Exceptions to the Fly America Act
There are some circumstances where it’s not reasonable to use a U.S. flag air carrier, and you can make an exception to the Fly America Act. These circumstances are:
- When a U.S. air carrier is not available.
- When using a U.S. carrier service would extend the travel time by 24 hours or more.
- When a U.S. carrier does not offer a nonstop or direct flight between origin and destination, and using a U.S. carrier:
- Increases the number of aircraft changes outside the United States by two or more;
- Extends travel time by six hours or more; or
- Requires a connecting time of four hours or more at an overseas interchange point.
- When the flight time from origin to destination is less than three hours and using a U.S. flag carrier doubles the flight time.
- When there is an applicable Open Skies Agreement in effect that meets the requirements of the Fly America Act.
The exceptions provided by the Open Skies Agreements for government-funded travel do not apply if your transportation is funded by the Department of Defense (DOD).
Note: Ticket cost and convenience are NOT exceptions to the Fly America Act.
“Open Skies Agreements” are bilateral or multilateral agreements between the U.S. Government and the governments of foreign countries that allow travelers to use foreign air carriers from these countries for government-funded international travel.
The United States currently has Open Skies Agreements in effect with:
- European Union (including Iceland and Norway)
The agreement with the European Union (EU) permits the use of an EU air carrier for travel outside the United States.

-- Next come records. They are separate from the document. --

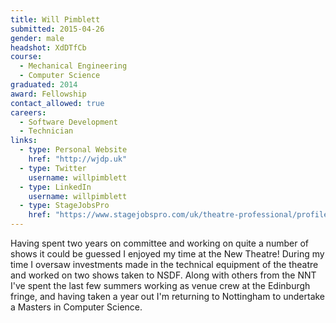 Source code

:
 ```yaml
---
title: Will Pimblett
submitted: 2015-04-26
gender: male
headshot: XdDTfCb
course:
  - Mechanical Engineering
  - Computer Science
graduated: 2014
award: Fellowship
contact_allowed: true
careers:
  - Software Development
  - Technician
links:
  - type: Personal Website
    href: "http://wjdp.uk"
  - type: Twitter
    username: willpimblett
  - type: LinkedIn
    username: willpimblett
  - type: StageJobsPro
    href: "https://www.stagejobspro.com/uk/theatre-professional/profile/will-pimblett"
---
```


Having spent two years on committee and working on quite a number of shows it could be guessed I enjoyed my time at the New Theatre! During my time I oversaw investments made in the technical equipment of the theatre and worked on two shows taken to NSDF. Along with others from the NNT I've spent the last few summers working as venue crew at the Edinburgh fringe, and having taken a year out I'm returning to Nottingham to undertake a Masters in Computer Science.
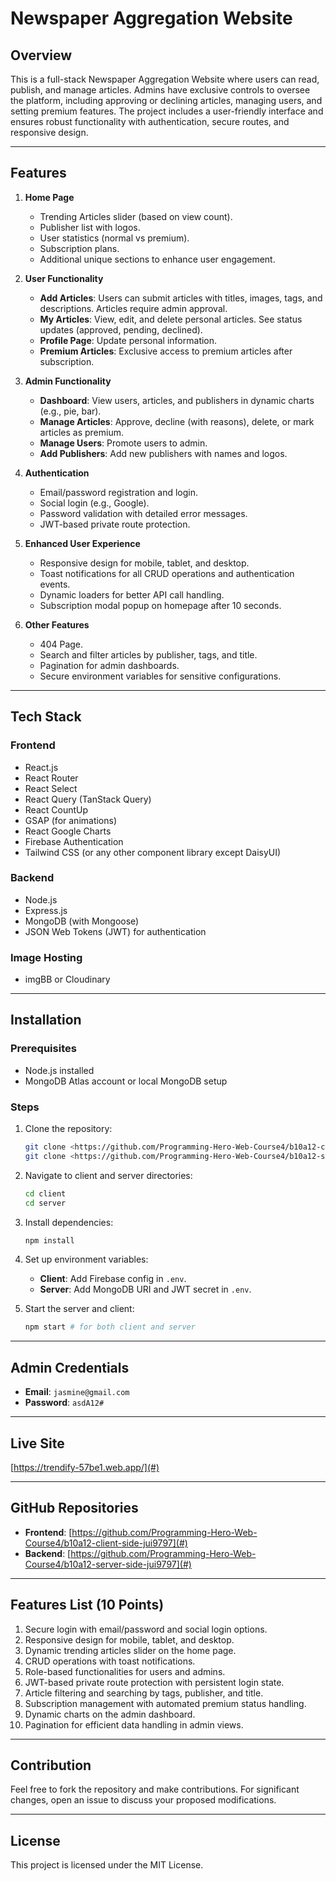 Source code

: # Newspaper Aggregation Website

## Overview
This is a full-stack Newspaper Aggregation Website where users can read, publish, and manage articles. Admins have exclusive controls to oversee the platform, including approving or declining articles, managing users, and setting premium features. The project includes a user-friendly interface and ensures robust functionality with authentication, secure routes, and responsive design.

---

## Features

1. **Home Page**
   - Trending Articles slider (based on view count).
   - Publisher list with logos.
   - User statistics (normal vs premium).
   - Subscription plans.
   - Additional unique sections to enhance user engagement.

2. **User Functionality**
   - **Add Articles**: Users can submit articles with titles, images, tags, and descriptions. Articles require admin approval.
   - **My Articles**: View, edit, and delete personal articles. See status updates (approved, pending, declined).
   - **Profile Page**: Update personal information.
   - **Premium Articles**: Exclusive access to premium articles after subscription.

3. **Admin Functionality**
   - **Dashboard**: View users, articles, and publishers in dynamic charts (e.g., pie, bar).
   - **Manage Articles**: Approve, decline (with reasons), delete, or mark articles as premium.
   - **Manage Users**: Promote users to admin.
   - **Add Publishers**: Add new publishers with names and logos.

4. **Authentication**
   - Email/password registration and login.
   - Social login (e.g., Google).
   - Password validation with detailed error messages.
   - JWT-based private route protection.

5. **Enhanced User Experience**
   - Responsive design for mobile, tablet, and desktop.
   - Toast notifications for all CRUD operations and authentication events.
   - Dynamic loaders for better API call handling.
   - Subscription modal popup on homepage after 10 seconds.

6. **Other Features**
   - 404 Page.
   - Search and filter articles by publisher, tags, and title.
   - Pagination for admin dashboards.
   - Secure environment variables for sensitive configurations.

---

## Tech Stack

### Frontend
- React.js
- React Router
- React Select
- React Query (TanStack Query)
- React CountUp
- GSAP (for animations)
- React Google Charts
- Firebase Authentication
- Tailwind CSS (or any other component library except DaisyUI)

### Backend
- Node.js
- Express.js
- MongoDB (with Mongoose)
- JSON Web Tokens (JWT) for authentication

### Image Hosting
- imgBB or Cloudinary

---

## Installation

### Prerequisites
- Node.js installed
- MongoDB Atlas account or local MongoDB setup

### Steps

1. Clone the repository:
   ```bash
   git clone <https://github.com/Programming-Hero-Web-Course4/b10a12-client-side-jui9797>
   git clone <https://github.com/Programming-Hero-Web-Course4/b10a12-server-side-jui9797>
   ```

2. Navigate to client and server directories:
   ```bash
   cd client
   cd server
   ```

3. Install dependencies:
   ```bash
   npm install
   ```

4. Set up environment variables:
   - **Client**: Add Firebase config in `.env`.
   - **Server**: Add MongoDB URI and JWT secret in `.env`.

5. Start the server and client:
   ```bash
   npm start # for both client and server
   ```

---

## Admin Credentials

- **Email**: `jasmine@gmail.com`
- **Password**: `asdA12#`

---

## Live Site
[https://trendify-57be1.web.app/](#)

---

## GitHub Repositories

- **Frontend**: [https://github.com/Programming-Hero-Web-Course4/b10a12-client-side-jui9797](#)
- **Backend**: [https://github.com/Programming-Hero-Web-Course4/b10a12-server-side-jui9797](#)

---

## Features List (10 Points)

1. Secure login with email/password and social login options.
2. Responsive design for mobile, tablet, and desktop.
3. Dynamic trending articles slider on the home page.
4. CRUD operations with toast notifications.
5. Role-based functionalities for users and admins.
6. JWT-based private route protection with persistent login state.
7. Article filtering and searching by tags, publisher, and title.
8. Subscription management with automated premium status handling.
9. Dynamic charts on the admin dashboard.
10. Pagination for efficient data handling in admin views.

---

## Contribution
Feel free to fork the repository and make contributions. For significant changes, open an issue to discuss your proposed modifications.

---

## License
This project is licensed under the MIT License.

Iceland and Norway are not EU members, but are members of the EU air treaty. This is the only one of these four agreements that allows for an origin or destination in a third country as long as the flight stops in the EU.
- European Union (April 30, 2007)
The agreements with Australia, Switzerland, and Japan permit the use of an Australian, Swiss, or Japanese air carrier for international travel between the U.S. and these countries as long as a “City Pair” fare is not available between the cities of origin and destination.
- Australia [PDF - 4 MB] (October 1, 2008)
- Switzerland [PDF - 4 MB] (October 1, 2008)
- Japan [PDF - 3 MB] (October 1, 2011)
You can find more information on the four Open Skies Agreements and other specific country agreements on the Department of State's website. You can also find more general information about Open Skies Agreements in Federal Travel Regulation (FTR) Bulletin 11-02 [PDF - 112 KB] and Bulletin 12-04 [PDF - 82 KB].